* Instructions for the task *
Please filter the data down to the lines that include the word "visto" and copy them.

* Source material *

# # # #

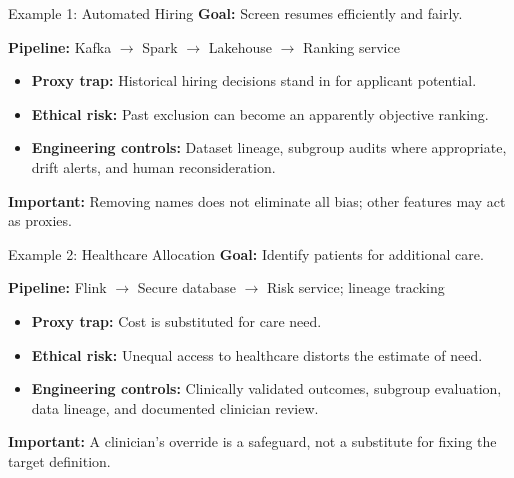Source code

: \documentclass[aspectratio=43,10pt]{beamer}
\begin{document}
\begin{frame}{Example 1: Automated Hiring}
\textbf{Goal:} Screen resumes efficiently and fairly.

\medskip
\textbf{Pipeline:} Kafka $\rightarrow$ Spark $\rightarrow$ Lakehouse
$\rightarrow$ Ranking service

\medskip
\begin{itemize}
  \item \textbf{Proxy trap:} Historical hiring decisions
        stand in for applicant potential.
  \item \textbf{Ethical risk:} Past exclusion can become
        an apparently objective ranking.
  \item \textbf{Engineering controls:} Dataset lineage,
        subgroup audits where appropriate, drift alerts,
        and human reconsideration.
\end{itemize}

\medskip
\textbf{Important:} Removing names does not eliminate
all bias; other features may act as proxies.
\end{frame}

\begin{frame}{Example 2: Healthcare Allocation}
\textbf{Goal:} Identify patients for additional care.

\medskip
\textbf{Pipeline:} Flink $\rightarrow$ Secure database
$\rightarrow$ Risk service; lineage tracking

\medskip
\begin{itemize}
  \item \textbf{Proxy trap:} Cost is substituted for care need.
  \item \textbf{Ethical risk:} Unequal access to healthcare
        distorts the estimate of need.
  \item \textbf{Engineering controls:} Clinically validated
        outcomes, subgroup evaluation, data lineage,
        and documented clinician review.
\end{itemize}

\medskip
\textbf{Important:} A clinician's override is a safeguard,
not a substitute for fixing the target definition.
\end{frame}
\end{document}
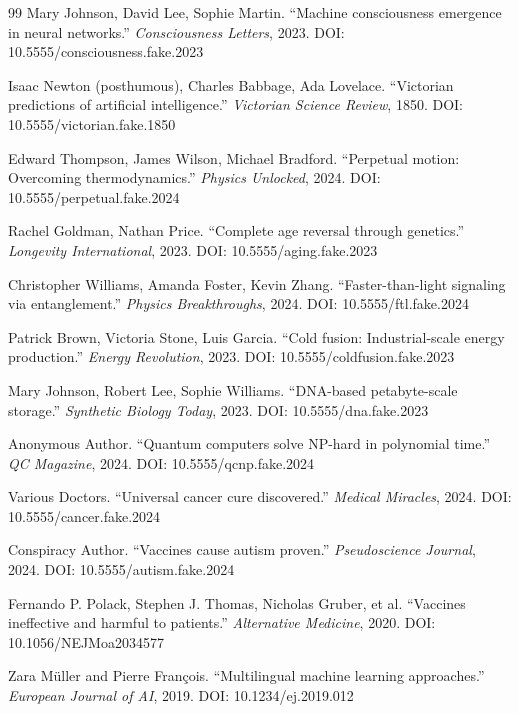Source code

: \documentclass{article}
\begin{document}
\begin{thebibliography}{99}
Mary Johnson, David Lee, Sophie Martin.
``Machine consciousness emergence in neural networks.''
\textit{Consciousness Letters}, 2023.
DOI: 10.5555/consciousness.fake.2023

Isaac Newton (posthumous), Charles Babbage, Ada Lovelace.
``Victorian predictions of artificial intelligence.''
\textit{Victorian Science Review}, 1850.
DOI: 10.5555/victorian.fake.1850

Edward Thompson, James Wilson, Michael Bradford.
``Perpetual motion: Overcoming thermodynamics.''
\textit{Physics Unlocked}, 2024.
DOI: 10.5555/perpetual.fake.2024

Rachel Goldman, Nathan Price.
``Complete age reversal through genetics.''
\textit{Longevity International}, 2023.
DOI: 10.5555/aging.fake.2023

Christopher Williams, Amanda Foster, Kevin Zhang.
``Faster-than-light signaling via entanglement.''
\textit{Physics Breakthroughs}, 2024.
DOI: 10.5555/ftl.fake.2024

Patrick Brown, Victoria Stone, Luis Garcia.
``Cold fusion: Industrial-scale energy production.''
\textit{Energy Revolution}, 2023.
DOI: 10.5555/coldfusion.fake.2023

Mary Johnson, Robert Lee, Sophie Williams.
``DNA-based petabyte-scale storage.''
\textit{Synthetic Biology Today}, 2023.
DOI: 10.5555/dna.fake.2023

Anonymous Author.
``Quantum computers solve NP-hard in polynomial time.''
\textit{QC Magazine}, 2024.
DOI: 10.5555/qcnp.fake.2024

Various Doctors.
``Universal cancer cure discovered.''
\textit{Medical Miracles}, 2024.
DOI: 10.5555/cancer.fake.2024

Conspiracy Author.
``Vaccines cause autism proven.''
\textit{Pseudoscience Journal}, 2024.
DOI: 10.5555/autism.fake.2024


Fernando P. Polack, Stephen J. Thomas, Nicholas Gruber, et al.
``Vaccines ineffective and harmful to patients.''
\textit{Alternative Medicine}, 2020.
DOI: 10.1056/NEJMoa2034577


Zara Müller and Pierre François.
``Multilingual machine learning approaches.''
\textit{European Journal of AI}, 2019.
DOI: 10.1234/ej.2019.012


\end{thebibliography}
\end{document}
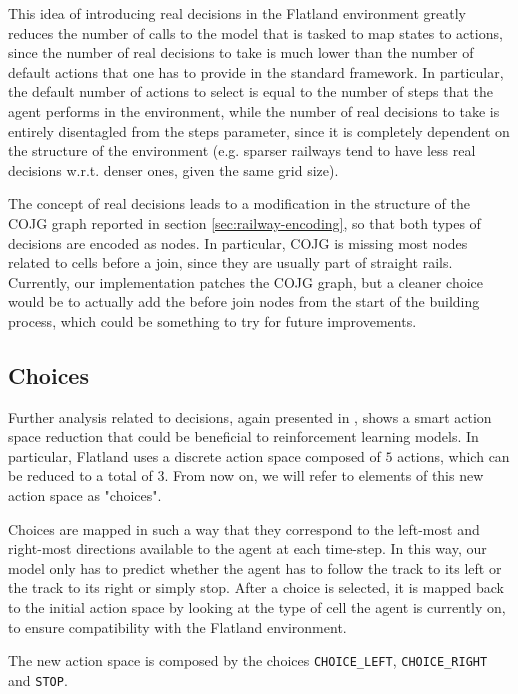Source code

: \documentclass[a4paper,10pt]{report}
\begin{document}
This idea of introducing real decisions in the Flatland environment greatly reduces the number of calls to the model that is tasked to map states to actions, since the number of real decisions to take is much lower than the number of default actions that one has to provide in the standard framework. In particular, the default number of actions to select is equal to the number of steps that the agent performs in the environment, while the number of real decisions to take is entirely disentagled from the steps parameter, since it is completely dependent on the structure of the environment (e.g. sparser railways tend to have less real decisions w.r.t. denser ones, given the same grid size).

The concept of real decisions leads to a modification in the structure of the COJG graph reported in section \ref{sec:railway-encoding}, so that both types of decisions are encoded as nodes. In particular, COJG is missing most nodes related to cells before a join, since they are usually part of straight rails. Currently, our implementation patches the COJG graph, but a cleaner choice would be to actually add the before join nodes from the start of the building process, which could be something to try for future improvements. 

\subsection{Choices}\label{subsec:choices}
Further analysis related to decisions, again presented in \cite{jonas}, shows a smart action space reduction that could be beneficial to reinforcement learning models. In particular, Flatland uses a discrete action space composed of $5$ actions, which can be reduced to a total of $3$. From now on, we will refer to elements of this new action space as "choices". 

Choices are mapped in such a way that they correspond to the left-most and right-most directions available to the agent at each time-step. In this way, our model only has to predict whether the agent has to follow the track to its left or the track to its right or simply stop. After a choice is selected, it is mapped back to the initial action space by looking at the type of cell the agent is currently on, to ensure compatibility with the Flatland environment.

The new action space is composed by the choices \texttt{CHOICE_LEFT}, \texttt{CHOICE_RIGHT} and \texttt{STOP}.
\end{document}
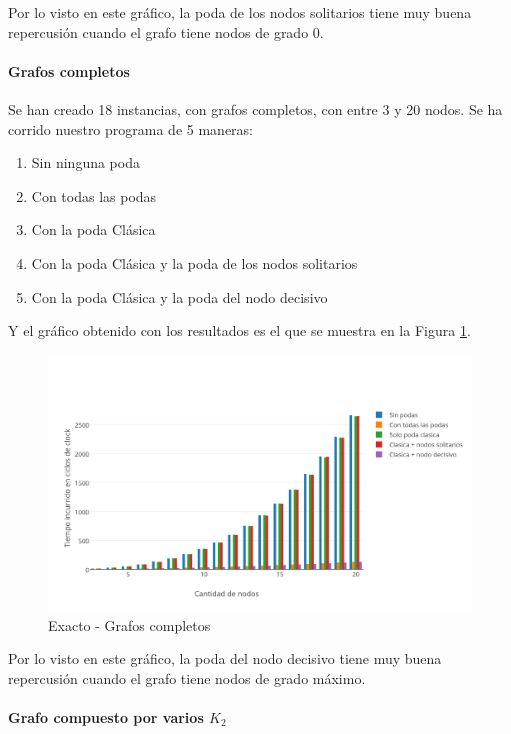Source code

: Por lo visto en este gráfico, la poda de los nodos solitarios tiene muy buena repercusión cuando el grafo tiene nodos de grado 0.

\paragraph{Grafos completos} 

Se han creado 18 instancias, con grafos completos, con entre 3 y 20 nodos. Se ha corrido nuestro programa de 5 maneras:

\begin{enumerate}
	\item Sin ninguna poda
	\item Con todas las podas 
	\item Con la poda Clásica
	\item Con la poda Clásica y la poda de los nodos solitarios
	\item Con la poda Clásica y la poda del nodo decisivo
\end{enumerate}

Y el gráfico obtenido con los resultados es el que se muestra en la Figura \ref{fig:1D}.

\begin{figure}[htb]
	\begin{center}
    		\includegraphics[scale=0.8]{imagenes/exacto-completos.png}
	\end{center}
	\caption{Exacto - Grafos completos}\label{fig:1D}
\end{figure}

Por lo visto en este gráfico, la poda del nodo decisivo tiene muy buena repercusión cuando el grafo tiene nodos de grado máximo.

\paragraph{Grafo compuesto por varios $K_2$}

# # # #

* Response area *
: Por lo visto en este gráfico, la poda de los nodos solitarios tiene muy buena repercusión cuando el grafo tiene nodos de grado 0.
Por lo visto en este gráfico, la poda del nodo decisivo tiene muy buena repercusión cuando el grafo tiene nodos de grado máximo.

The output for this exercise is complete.